Fear reveals our deepest values—family, loyalty, personal success, or our participation in some purpose that’s bigger than ourselves. Whatever it is, fear points us towards what matters most, what we’re in service of—our purpose. Fear can be our flashlight, illuminating the path to purpose for our courage to walk through. That’s what the Rob Roy team was dealing with this summer—a big, heaping pile of Fear. Could we generate enough business to keep everybody on? And before we took the time to examine that fear, we fell prey to a few bad habits. We got a little pushy trying to sell clients on more services. We became overly apologetic for things that were out of our control. And we worked ourselves around the clock to try to hold the business together. It wasn’t sustainable.
And it wasn’t who we were. So, we stopped.
We talked about it. We invoked our values and our shared purpose. We held ourselves and each other accountable to what we believe in: the power of curiosity, compassion, courage and conviction. We embraced compassion by naming the fears we had and determining what was true, how we were behaving, what was most important to us and what we could do different. We applied curiosity and went through the exercise of what we do for so many of our clients. We conducted a rebranding to determine who we are today, what we stand for and how our offerings support that. We are grounded in the truest thing we know. Our vision is to make honesty the new norm in business. So first we had to be honest with ourselves. And yes, it took courage every step of the way.

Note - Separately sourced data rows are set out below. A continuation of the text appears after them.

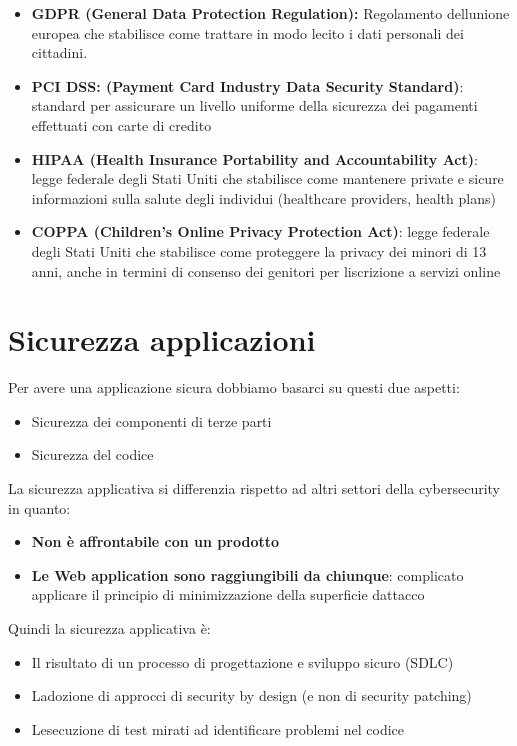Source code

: \begin{itemize}
\item
  \textbf{GDPR (General Data Protection Regulation):} Regolamento
  dell\textquotesingle unione europea che stabilisce come trattare in
  modo lecito i dati personali dei cittadini.
\item
  \textbf{PCI DSS: (Payment Card Industry Data Security Standard)}:
  standard per assicurare un livello uniforme della sicurezza dei
  pagamenti effettuati con carte di credito
\item
  \textbf{HIPAA (Health Insurance Portability and Accountability Act)}:
  legge federale degli Stati Uniti che stabilisce come mantenere private
  e sicure informazioni sulla salute degli individui (healthcare
  providers, health plans)
\item
  \textbf{COPPA (Children's Online Privacy Protection Act)}: legge
  federale degli Stati Uniti che stabilisce come proteggere la privacy
  dei minori di 13 anni, anche in termini di consenso dei genitori per
  l\textquotesingle iscrizione a servizi online
\end{itemize}

\section{Sicurezza applicazioni}\label{sicurezza-applicazioni}

Per avere una applicazione sicura dobbiamo basarci su questi due
aspetti:

\begin{itemize}
\item
  Sicurezza dei componenti di terze parti
\item
  Sicurezza del codice
\end{itemize}

La sicurezza applicativa si differenzia rispetto ad altri settori della
cybersecurity in quanto:

\begin{itemize}
\item
  \textbf{Non è affrontabile con un prodotto}
\item
  \textbf{Le Web application sono raggiungibili da chiunque}: complicato
  applicare il principio di minimizzazione della superficie
  d\textquotesingle attacco
\end{itemize}

Quindi la sicurezza applicativa è:

\begin{itemize}
\item
  Il risultato di un processo di progettazione e sviluppo sicuro (SDLC)
\item
  L\textquotesingle adozione di approcci di security by design (e non di
  security patching)
\item
  L\textquotesingle esecuzione di test mirati ad identificare problemi
  nel codice
\end{itemize}

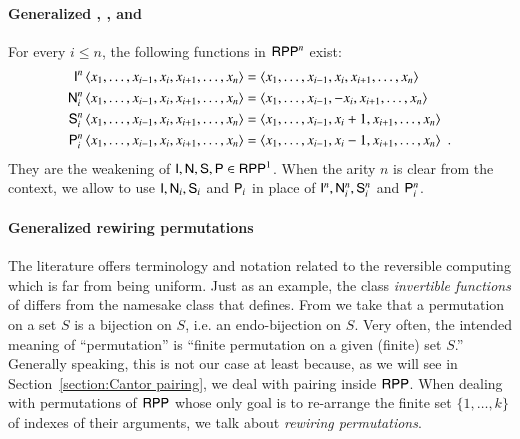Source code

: \paragraph{Generalized \rprIdName, \rprNegName, \rprSuccName and \rprPredName}
For every $ i\leq n $, the following functions in $ \mathsf{RPP}^n $ exist:
\begin{align*}
 \mathsf{I}^n\, \langle x_1, \ldots, x_{i-1}, x_i, x_{i+1}, \ldots, x_n \rangle
 & = \langle x_1, \ldots, x_{i-1}, x_i, x_{i+1}, \ldots,  x_n\rangle
\\
 \mathsf{N}^n_i \, \langle x_1, \ldots, x_{i-1}, x_i, x_{i+1}, \ldots, x_n \rangle
 & = \langle x_1, \ldots, x_{i-1}, -x_i, x_{i+1}, \ldots,  x_n\rangle
\\
 \mathsf{S}^n_i \, \langle x_1, \ldots, x_{i-1}, x_i, x_{i+1}, \ldots, x_n \rangle
  & = \langle x_1, \ldots, x_{i-1}, x_i + 1, x_{i+1}, \ldots,  x_n\rangle
\\
 \mathsf{P}^n_i \, \langle x_1, \ldots, x_{i-1}, x_i, x_{i+1}, \ldots, x_n \rangle
  & = \langle x_1, \ldots, x_{i-1}, x_i - 1, x_{i+1}, \ldots,  x_n\rangle
\enspace .
\end{align*}
They are the weakening of
$ \mathsf{I}, \mathsf{N}, \mathsf{S}, \mathsf{P}\in\mathsf{RPP}^1 $. When the arity $ n $ is clear from the 
context, we allow to use $ \mathsf{I}, \mathsf{N}_i, \mathsf{S}_i $ and $ \mathsf{P}_i $
in place of $ \mathsf{I}^n, \mathsf{N}^n_i, \mathsf{S}^n_i $ and $ \mathsf{P}^n_i $.

\paragraph{Generalized rewiring permutations}

	The literature offers terminology and notation related to the reversible computing which is far from being uniform.
	Just as an example, the class  \emph{invertible functions} of \cite[p.2]{cutland1980book} differs
	from the namesake class that \cite{lane1999algebra} defines.
	From \cite{lane1999algebra} we take that a permutation on a set $S$ is a bijection on $S$, i.e. an endo-bijection
	on $ S $. Very often, the intended meaning of ``permutation'' is ``finite permutation on a given (finite) set $ S $.''
	Generally speaking, this is not our case at least because, as we will see in Section~\ref{section:Cantor pairing}, 
	we deal with pairing inside $ \mathsf{RPP} $. When dealing with permutations of $ \mathsf{RPP} $ whose only
	goal is to re-arrange the finite set $\{1, \ldots, k\}$ of indexes of their arguments, we talk about
	\emph{rewiring permutations}.

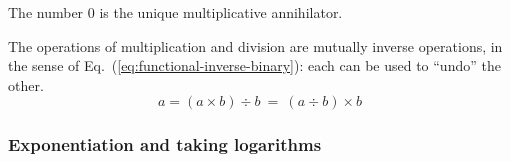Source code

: \begin{prop}
The number $0$ is the unique multiplicative annihilator.
\end{prop}

\medskip


The operations of multiplication and division are mutually inverse operations, in the sense of Eq.~(\ref{eq:functional-inverse-binary}): each can be used to ``undo'' the other.
\[ a = (a \times b) \div b \ = \ (a \div b) \times b  \]

\subsubsection{Exponentiation and taking logarithms}
\label{sec:exponentiation}



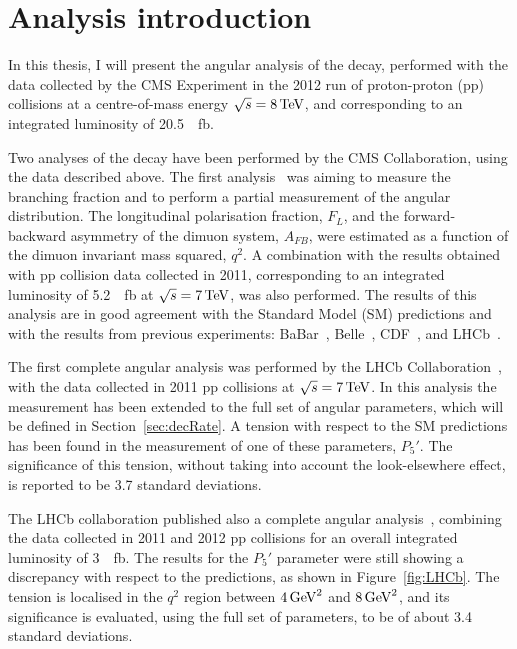 \chapter{Analysis introduction}
\label{sec:theo}

In this thesis, I will present the angular analysis of the \BtoKstmumu decay, performed with the data collected by the CMS Experiment in the 2012 run of proton-proton (pp) collisions at a centre-of-mass energy $\sqrt{s}=8\,\textrm{TeV}$, and corresponding to an integrated luminosity of \SI{20.5}{\per\femto\barn}.

Two analyses of the \BtoKstmumu decay have been performed by the CMS Collaboration, using the data described above.
The first analysis~\cite{CMS:2012} was aiming to measure the branching fraction and to perform a partial measurement of the angular distribution.
The \Ks longitudinal polarisation fraction, $F_L$, and the forward-backward asymmetry of the dimuon system, $A_{FB}$, were estimated as a function of the dimuon invariant mass squared, $q^2$.
A combination with the results obtained with pp collision data collected in 2011, corresponding to an integrated luminosity of \SI{5.2}{\per\femto\barn} at $\sqrt{s}=7\,\textrm{TeV}$, was also performed.
The results of this analysis are in good agreement with the Standard Model (SM) predictions and with the results from previous experiments: BaBar~\cite{Aubert:2008bi}, Belle~\cite{Wei:2009zv}, CDF~\cite{Aaltonen:2011ja}, and LHCb~\cite{Aaij:2013iag}.

The first complete angular analysis was performed by the LHCb Collaboration~\cite{Aaij:2013qta}, with the data collected in 2011 pp collisions at $\sqrt{s}=7\,\textrm{TeV}$.
In this analysis the measurement has been extended to the full set of angular parameters, which will be defined in Section~\ref{sec:decRate}.
A tension with respect to the SM predictions has been found in the measurement of one of these parameters, $P_5'$.
The significance of this tension, without taking into account the look-elsewhere effect, is reported to be 3.7 standard deviations.

The LHCb collaboration published also a complete angular analysis~\cite{Aaij:2015oid}, combining the data collected in 2011 and 2012 pp collisions for an overall integrated luminosity of \SI{3}{\per\femto\barn}.
The results for the $P_5'$ parameter were still showing a discrepancy with respect to the predictions, as shown in Figure~\ref{fig:LHCb}.
The tension is localised in the $q^2$ region between $4\,\textrm{GeV}^2$ and $8\,\textrm{GeV}^2$, and its significance is evaluated, using the full set of parameters, to be of about 3.4 standard deviations.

Thank goodness our fear was showing us where to apply it.
Finding Purpose: An Exercise in Listening to Fear Here are a set of questions you can ask yourself to help identify what you are afraid of and what’s beneath that fear (what truth or value is being triggered or put in danger). Identifying Rational vs. Irrational Fear, coping mechanisms and moving into curiosity
What do I know is true?
What am I curious about? And where do I need more information?
What am I most afraid of?
What is it that matters the most to me in this moment?
What is within my control?
Where can I provide help?
Where can I ask for help?
In short, Fear is Courage unrealized. And Courage is Fear actualized with intention.